Rival supporters of ousted Egyptian President Mohamed Mursi and the new army-installed government converged on separate sites in the capital of the Arab world's most populous nation against the background of crisis.

Families flocked to dawn prayers at the Rabaa al-Adawiya mosque, focal point of Islamist opposition to the government, then strolled and picnicked around the area.

"This is the best Eid of my life," said Ali Mohamed, 40, a farmer from a village near the Nile Valley town of Minya, south of the capital. "It's victory or death now. We had five elections and that traitor Sisi has reversed all that."

He was referring to army chief General Abdel Fattah al-Sisi, who led the overthrow of the Islamist Mursi on July 3 after huge demonstrations against his rule.

Egypt has been dangerously polarised since then with Mursi's Muslim Brotherhood and its loyalists demanding his reinstatement and the government and its supporters saying they are finished.

Tension has prevailed at the Brotherhood protest camps after the security forces threatened to dismantle them. Protesters have erected sandbag-and-brick barricades and armed themselves with sticks to confront any attack.

But Eid - the four-day holiday which marks the end of the Muslim fasting month of Ramadan - offered a measure of relief.

Thousands packed into the Rabaa camp, spilling onto a street where security forces shot dead more than 80 Mursi supporters in clashes on July 27.

Boys lit firecrackers and worshippers handed out sweets and offered greetings to each other, an Eid tradition. Street stalls sold tea, snacks and plastic toys.

Others hawked posters of Mursi and green headbands with the Islamic inscription "No God but God". One table sold tear gas masks and swimming goggles.

Groups chanted "Interior ministry thugs! "Egypt, our country," and beat drums.

"We want to live as free Muslims," said a 45-year-old English teacher, who gave her name only as Emmy.
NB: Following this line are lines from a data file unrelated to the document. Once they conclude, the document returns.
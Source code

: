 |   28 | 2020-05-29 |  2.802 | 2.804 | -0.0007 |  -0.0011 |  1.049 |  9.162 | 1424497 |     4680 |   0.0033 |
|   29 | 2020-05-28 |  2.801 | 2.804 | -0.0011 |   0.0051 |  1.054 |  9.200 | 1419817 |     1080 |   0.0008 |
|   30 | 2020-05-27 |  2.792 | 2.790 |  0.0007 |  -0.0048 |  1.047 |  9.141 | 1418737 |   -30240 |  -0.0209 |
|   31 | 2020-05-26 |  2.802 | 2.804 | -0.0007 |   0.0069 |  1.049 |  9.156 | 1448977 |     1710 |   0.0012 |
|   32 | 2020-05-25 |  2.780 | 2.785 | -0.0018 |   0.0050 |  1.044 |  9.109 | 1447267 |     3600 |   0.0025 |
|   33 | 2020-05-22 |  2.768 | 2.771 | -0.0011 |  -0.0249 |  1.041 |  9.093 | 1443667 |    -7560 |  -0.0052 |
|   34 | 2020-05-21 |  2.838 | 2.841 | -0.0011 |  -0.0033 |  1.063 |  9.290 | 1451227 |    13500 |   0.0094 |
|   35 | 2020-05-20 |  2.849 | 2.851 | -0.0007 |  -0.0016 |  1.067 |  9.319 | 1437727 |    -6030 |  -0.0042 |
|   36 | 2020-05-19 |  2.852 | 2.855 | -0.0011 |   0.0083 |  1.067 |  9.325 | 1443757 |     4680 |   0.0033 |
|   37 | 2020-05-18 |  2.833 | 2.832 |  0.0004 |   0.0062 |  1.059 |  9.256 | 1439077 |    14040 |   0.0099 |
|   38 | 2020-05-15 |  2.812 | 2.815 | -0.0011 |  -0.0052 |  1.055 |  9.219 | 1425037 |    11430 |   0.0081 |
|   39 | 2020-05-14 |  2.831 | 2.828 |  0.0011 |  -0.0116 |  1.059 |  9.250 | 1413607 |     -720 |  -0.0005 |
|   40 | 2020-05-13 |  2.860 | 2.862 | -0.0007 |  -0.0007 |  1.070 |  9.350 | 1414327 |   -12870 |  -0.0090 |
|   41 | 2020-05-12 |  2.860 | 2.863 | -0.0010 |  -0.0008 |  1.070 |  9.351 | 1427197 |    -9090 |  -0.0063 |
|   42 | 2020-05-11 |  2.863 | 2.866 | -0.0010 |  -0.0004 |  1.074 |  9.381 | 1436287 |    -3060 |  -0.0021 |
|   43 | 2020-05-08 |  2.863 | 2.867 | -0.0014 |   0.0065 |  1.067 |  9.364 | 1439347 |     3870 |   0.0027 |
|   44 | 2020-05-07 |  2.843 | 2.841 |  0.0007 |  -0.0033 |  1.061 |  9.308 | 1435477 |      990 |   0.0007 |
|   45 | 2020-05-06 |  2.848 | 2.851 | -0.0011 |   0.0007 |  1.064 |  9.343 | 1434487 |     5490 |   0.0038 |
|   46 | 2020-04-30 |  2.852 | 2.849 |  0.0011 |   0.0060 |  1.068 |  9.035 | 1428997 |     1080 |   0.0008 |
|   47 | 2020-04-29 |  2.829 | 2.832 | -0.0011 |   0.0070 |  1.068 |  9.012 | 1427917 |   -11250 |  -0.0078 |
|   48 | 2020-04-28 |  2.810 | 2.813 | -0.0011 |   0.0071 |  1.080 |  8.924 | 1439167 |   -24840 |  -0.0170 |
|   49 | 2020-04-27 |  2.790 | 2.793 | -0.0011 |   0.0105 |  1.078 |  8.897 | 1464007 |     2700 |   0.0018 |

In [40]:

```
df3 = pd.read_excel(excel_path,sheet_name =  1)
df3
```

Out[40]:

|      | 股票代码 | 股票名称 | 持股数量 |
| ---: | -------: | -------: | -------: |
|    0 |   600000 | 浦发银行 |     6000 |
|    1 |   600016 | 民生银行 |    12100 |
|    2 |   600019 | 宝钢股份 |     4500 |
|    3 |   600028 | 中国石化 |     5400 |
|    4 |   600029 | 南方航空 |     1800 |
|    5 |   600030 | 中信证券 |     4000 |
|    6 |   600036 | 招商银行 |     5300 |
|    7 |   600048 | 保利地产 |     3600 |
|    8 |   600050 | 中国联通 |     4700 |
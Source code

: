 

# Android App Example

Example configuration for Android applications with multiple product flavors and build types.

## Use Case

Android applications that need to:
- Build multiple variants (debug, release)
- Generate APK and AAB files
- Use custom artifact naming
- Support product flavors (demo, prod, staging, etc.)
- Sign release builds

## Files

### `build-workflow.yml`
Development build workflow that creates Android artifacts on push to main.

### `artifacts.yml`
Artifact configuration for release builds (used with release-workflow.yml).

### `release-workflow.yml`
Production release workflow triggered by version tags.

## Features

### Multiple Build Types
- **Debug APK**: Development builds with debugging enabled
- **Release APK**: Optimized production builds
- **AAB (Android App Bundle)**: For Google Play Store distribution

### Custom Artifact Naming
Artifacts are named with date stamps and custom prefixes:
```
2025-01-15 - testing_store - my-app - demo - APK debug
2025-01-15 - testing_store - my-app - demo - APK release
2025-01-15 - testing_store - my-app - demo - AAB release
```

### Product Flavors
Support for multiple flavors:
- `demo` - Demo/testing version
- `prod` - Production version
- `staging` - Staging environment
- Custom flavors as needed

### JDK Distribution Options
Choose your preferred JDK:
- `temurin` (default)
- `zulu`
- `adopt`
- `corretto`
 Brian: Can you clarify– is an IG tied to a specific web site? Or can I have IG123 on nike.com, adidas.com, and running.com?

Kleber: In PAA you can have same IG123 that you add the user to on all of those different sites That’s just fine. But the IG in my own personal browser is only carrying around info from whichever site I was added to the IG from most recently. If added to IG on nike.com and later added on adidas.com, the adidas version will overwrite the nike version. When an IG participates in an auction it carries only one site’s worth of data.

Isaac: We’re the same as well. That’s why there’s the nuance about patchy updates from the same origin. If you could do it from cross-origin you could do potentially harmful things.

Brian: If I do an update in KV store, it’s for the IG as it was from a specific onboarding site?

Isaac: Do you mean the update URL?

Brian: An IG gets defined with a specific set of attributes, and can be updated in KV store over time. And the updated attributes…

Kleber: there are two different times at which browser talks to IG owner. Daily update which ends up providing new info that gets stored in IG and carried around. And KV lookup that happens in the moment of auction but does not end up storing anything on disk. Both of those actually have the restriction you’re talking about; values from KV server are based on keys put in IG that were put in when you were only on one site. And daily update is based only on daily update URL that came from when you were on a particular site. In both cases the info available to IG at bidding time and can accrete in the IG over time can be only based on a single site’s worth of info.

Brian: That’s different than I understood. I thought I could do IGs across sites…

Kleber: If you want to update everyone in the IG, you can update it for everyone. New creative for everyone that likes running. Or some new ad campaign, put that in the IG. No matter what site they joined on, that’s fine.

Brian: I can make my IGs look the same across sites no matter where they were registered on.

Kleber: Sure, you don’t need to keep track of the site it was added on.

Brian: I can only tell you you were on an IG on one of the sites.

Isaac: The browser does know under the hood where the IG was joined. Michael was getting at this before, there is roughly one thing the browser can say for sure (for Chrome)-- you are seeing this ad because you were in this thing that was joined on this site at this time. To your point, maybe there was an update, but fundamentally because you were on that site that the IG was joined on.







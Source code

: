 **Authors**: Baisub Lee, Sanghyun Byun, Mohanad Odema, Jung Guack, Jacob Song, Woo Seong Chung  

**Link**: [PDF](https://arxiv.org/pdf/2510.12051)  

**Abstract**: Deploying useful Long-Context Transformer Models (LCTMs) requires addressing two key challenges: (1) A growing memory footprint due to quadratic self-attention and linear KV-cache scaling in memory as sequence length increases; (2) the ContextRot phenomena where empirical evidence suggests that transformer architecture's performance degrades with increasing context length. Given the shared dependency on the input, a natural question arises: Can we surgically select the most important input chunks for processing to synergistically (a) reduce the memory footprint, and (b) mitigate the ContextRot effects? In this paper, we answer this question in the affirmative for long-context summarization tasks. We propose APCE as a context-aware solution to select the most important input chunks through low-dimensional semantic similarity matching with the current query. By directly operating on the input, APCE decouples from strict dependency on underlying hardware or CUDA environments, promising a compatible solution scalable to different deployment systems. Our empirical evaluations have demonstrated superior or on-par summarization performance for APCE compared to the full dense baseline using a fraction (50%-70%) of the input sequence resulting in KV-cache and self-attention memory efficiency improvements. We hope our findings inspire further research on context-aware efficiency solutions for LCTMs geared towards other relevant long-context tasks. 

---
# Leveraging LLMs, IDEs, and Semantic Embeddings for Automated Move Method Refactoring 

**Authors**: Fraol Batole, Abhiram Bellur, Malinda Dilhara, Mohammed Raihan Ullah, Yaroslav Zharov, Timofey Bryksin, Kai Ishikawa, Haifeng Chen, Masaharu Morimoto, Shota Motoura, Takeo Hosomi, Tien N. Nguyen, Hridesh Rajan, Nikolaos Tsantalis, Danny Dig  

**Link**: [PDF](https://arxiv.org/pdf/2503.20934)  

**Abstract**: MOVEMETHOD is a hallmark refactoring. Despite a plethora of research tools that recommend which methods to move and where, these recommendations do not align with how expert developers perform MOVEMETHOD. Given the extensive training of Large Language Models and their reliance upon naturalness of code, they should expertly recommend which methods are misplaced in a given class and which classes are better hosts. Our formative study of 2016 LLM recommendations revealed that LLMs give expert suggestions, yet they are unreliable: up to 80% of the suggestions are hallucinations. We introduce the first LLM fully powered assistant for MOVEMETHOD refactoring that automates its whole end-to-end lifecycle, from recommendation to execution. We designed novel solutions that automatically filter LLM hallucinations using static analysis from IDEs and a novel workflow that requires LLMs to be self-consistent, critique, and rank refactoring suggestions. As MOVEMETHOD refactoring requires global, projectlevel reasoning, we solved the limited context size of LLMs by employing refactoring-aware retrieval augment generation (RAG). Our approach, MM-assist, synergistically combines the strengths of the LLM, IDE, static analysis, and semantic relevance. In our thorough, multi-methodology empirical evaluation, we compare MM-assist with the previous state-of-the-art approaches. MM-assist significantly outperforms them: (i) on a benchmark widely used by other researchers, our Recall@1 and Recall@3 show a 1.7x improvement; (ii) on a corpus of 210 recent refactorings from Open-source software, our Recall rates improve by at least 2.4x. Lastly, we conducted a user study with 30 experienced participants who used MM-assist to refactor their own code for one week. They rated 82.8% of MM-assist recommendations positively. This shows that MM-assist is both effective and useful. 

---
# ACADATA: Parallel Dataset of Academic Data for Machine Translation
She wore a full face veil and gloves, a style favoured by the ultraconservative Salafi Muslims.

"We don't want to be insulted in police stations. We don't want to be harassed for wearing these veils or for growing beards."

She said she wanted to work as an interpreter but companies would not hire her because of her dress.

Emad Abdelaziz, 53, an engineer, attended prayers with his wife and three daughters, all dressed smartly for the occasion.

"We came to Rabaa for the prayer because this year is not like any other. We are here to demand Mursi's return," he said.

Ghada Idriss, 35, had travelled from rural Minya province with her husband, two young sons, and two-month-old daughter.

"I came here because I want to make a small difference," she said. "By sitting here peacefully, they will understand and know that we refuse the return of the system of Hosni Mubarak."